## [WORK INSTRUCTION]
What you return must match the entries exactly, except that the pictures are gone.

---- MATERIAL FOR THE TASK

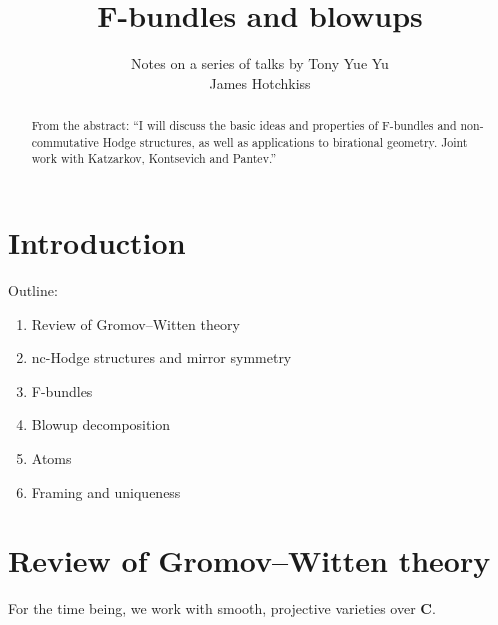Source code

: \documentclass[11pt, reqno]{amsart}
\numberwithin{equation}{section}
\theoremstyle{plain}
\theoremstyle{definition}
\theoremstyle{italicsname}
\newcommand{\bC}{\mathbf{C}}
\begin{document}
\title{F-bundles and blowups}

\author{Notes on a series of talks by Tony Yue Yu \\
James Hotchkiss}



\begin{abstract}
    From the abstract: ``I will discuss the basic ideas and properties of F-bundles and non-commutative Hodge structures, as well as applications to birational geometry. Joint work with Katzarkov, Kontsevich and Pantev.'' 
\end{abstract}

\maketitle

\setcounter{tocdepth}{1}
\tableofcontents

\section*{Introduction} %
\label{sec:intro}



Outline:
\begin{enumerate} [label = (\arabic*)]
    \item Review of Gromov--Witten theory
    \item nc-Hodge structures and mirror symmetry
    \item F-bundles
    \item Blowup decomposition
    \item Atoms
    \item Framing and uniqueness
\end{enumerate}





\section{Review of Gromov--Witten theory} %
\label{sec:review_of_gromov_witten_theory}

For the time being, we work with smooth, projective varieties over $\bC$.
\end{document}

--------

## [PROBLEM SOLUTION]
Source code

: \documentclass[11pt, reqno]{amsart}
\numberwithin{equation}{section}
\theoremstyle{plain}
\theoremstyle{definition}
\theoremstyle{italicsname}
\newcommand{\bC}{\mathbf{C}}
\begin{document}
\title{F-bundles and blowups}

\author{Notes on a series of talks by Tony Yue Yu \\
James Hotchkiss}



\begin{abstract}
    From the abstract: ``I will discuss the basic ideas and properties of F-bundles and non-commutative Hodge structures, as well as applications to birational geometry. Joint work with Katzarkov, Kontsevich and Pantev.'' 
\end{abstract}

\maketitle

\setcounter{tocdepth}{1}
\tableofcontents

\section*{Introduction} %
\label{sec:intro}



Outline:
\begin{enumerate} [label = (\arabic*)]
    \item Review of Gromov--Witten theory
    \item nc-Hodge structures and mirror symmetry
    \item F-bundles
    \item Blowup decomposition
    \item Atoms
    \item Framing and uniqueness
\end{enumerate}





\section{Review of Gromov--Witten theory} %
\label{sec:review_of_gromov_witten_theory}

For the time being, we work with smooth, projective varieties over $\bC$.
\end{document}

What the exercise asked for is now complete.